■ Work required:
Nothing but the lines holding the string "example" should appear in the answer. Copy them from the entries.

Records from a data source:
:::

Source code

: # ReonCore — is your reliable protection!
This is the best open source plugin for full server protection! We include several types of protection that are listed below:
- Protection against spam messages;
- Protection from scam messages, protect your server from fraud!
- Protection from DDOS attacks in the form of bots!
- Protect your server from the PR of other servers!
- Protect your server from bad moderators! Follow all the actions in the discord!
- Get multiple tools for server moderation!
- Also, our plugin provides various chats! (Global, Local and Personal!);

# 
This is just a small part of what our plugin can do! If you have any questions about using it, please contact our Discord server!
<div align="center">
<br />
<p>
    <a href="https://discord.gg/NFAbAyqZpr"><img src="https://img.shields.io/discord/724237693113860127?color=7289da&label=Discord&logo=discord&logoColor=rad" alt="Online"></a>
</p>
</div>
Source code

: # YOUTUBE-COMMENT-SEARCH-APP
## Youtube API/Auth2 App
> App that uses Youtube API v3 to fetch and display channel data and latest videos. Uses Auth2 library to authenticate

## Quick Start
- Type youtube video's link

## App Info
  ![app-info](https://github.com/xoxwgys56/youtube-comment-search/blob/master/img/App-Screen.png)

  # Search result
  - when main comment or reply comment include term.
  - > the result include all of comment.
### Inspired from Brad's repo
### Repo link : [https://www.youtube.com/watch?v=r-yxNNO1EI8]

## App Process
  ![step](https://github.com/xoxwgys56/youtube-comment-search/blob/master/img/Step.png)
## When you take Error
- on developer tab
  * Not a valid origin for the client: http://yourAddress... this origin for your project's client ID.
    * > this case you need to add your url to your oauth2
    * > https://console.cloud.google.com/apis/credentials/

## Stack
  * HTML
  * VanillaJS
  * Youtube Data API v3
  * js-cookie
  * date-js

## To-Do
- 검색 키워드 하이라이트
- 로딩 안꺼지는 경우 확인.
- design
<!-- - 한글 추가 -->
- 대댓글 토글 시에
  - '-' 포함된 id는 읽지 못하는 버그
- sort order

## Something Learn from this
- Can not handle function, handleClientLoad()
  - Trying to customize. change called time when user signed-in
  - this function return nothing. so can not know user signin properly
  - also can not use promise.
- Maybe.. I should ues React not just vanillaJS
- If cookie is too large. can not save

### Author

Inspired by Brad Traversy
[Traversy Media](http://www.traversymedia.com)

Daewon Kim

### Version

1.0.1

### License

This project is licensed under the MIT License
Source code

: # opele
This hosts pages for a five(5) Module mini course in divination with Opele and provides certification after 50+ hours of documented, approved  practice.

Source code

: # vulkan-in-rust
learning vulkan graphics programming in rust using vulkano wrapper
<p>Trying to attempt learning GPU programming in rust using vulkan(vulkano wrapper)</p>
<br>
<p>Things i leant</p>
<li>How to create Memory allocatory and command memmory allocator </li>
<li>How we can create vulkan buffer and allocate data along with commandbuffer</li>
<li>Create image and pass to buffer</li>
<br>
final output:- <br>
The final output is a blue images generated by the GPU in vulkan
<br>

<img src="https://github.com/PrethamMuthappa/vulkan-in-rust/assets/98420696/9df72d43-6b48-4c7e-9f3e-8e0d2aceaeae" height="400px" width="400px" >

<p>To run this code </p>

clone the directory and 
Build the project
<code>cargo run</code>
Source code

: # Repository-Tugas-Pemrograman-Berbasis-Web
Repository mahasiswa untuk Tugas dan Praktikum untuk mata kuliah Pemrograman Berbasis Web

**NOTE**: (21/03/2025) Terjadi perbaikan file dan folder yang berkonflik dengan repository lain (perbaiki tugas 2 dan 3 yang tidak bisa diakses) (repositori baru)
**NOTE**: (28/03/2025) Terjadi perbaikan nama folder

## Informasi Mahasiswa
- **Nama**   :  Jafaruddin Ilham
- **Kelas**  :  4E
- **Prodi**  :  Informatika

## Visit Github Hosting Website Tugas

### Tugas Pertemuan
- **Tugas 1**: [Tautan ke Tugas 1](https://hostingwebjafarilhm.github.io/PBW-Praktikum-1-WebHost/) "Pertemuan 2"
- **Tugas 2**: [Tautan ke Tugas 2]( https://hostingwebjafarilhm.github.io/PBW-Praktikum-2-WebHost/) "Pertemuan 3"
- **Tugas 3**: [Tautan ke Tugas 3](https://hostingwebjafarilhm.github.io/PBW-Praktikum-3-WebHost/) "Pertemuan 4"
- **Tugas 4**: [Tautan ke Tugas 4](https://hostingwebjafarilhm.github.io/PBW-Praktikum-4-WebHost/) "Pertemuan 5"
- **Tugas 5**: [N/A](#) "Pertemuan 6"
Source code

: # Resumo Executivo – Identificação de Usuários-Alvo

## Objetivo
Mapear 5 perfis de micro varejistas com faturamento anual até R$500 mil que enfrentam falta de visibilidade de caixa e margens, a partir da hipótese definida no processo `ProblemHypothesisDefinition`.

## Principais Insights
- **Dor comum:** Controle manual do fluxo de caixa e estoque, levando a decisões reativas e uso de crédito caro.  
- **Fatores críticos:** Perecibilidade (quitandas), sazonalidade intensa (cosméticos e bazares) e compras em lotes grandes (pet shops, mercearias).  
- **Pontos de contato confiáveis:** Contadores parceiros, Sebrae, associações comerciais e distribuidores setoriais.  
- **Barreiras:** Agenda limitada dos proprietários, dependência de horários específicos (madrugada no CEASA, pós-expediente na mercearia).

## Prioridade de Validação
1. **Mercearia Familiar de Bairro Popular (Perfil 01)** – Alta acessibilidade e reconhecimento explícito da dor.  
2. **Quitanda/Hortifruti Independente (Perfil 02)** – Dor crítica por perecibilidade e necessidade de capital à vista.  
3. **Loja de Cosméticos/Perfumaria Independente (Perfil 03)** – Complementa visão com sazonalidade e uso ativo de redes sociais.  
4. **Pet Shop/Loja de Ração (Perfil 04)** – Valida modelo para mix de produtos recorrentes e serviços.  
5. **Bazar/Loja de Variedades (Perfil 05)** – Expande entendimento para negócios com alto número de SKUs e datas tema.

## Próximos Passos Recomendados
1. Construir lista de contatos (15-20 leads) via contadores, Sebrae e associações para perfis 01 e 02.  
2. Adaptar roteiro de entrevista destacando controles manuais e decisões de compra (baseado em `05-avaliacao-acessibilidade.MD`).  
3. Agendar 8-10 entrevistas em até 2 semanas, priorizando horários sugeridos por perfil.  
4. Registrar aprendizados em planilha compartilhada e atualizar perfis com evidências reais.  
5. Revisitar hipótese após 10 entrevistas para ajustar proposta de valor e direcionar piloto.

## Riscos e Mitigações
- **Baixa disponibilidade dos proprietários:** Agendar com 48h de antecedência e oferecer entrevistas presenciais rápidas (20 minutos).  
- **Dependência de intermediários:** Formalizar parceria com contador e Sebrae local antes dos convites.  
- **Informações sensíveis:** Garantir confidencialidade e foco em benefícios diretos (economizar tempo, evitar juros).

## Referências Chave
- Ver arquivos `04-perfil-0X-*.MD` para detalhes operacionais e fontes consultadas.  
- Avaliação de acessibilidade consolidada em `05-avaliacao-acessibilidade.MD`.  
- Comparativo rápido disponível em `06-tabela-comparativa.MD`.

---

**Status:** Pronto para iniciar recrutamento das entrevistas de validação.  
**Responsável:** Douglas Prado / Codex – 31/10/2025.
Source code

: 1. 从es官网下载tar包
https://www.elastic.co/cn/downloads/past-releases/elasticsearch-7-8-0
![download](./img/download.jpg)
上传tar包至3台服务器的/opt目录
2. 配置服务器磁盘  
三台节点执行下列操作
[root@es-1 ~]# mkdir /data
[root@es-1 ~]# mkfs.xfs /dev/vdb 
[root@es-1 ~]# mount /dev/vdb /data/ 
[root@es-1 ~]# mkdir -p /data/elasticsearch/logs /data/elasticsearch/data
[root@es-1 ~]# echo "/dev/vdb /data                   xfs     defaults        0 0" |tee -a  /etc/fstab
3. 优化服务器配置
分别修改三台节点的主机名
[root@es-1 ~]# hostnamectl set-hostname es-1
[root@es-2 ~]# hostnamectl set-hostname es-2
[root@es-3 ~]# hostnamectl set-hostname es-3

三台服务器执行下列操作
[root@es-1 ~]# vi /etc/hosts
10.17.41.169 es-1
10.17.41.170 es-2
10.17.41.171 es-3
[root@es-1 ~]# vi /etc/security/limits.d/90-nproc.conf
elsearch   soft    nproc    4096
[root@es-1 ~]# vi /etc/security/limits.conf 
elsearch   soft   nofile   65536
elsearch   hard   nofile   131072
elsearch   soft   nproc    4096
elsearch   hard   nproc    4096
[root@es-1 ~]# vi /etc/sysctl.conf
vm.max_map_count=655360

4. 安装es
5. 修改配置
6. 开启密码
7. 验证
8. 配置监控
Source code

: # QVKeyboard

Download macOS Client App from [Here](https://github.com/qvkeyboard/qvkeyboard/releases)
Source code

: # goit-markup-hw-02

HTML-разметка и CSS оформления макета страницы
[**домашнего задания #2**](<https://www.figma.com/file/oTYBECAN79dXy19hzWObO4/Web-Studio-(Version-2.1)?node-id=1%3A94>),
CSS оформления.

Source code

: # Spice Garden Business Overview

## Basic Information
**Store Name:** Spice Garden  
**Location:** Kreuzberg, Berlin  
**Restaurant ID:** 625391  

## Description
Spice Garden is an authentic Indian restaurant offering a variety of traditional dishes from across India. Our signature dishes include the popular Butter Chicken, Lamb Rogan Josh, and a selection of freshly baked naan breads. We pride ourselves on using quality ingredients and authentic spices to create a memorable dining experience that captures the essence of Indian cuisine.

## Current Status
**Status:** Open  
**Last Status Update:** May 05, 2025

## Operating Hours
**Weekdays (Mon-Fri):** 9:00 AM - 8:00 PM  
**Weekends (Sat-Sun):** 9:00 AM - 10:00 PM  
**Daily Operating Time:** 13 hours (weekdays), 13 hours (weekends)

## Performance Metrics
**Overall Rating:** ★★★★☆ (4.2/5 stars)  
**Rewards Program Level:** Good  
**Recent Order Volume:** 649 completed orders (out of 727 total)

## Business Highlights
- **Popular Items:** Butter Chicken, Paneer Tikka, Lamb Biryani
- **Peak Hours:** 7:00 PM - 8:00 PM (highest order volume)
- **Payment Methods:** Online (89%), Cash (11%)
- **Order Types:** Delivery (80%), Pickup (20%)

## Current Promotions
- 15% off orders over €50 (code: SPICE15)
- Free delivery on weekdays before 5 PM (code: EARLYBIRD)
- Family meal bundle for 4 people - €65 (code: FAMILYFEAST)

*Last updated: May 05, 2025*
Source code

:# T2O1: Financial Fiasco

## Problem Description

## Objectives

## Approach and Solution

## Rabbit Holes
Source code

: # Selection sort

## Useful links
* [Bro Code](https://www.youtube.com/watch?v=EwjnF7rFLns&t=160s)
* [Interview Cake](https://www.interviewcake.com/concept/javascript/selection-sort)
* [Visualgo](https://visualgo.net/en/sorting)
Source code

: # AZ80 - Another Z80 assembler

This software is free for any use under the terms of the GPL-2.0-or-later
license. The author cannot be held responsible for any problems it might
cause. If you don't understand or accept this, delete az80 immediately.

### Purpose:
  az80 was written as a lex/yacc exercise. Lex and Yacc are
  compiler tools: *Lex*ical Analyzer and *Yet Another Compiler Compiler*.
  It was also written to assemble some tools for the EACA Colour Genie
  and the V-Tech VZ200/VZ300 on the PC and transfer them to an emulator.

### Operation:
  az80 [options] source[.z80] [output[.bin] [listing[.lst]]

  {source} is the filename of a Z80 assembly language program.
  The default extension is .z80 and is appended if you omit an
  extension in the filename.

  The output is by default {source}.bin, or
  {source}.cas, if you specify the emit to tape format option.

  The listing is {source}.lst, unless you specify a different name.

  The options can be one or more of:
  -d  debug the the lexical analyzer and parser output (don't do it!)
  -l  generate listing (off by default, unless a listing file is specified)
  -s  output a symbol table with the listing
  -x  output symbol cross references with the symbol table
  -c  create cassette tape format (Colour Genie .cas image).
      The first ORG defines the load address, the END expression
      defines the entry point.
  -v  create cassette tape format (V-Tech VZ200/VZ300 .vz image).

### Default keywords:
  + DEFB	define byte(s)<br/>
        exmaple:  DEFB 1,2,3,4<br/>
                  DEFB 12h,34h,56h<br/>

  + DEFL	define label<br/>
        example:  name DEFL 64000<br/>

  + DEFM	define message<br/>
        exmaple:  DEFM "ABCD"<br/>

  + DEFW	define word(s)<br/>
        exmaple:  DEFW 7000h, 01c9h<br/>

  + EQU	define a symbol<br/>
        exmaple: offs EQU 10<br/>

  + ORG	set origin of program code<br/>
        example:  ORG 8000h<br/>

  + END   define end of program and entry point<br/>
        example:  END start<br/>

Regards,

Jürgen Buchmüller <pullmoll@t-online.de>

:::

■ Solution:
        example:  name DEFL 64000<br/>
        example:  ORG 8000h<br/>
        example:  END start<br/>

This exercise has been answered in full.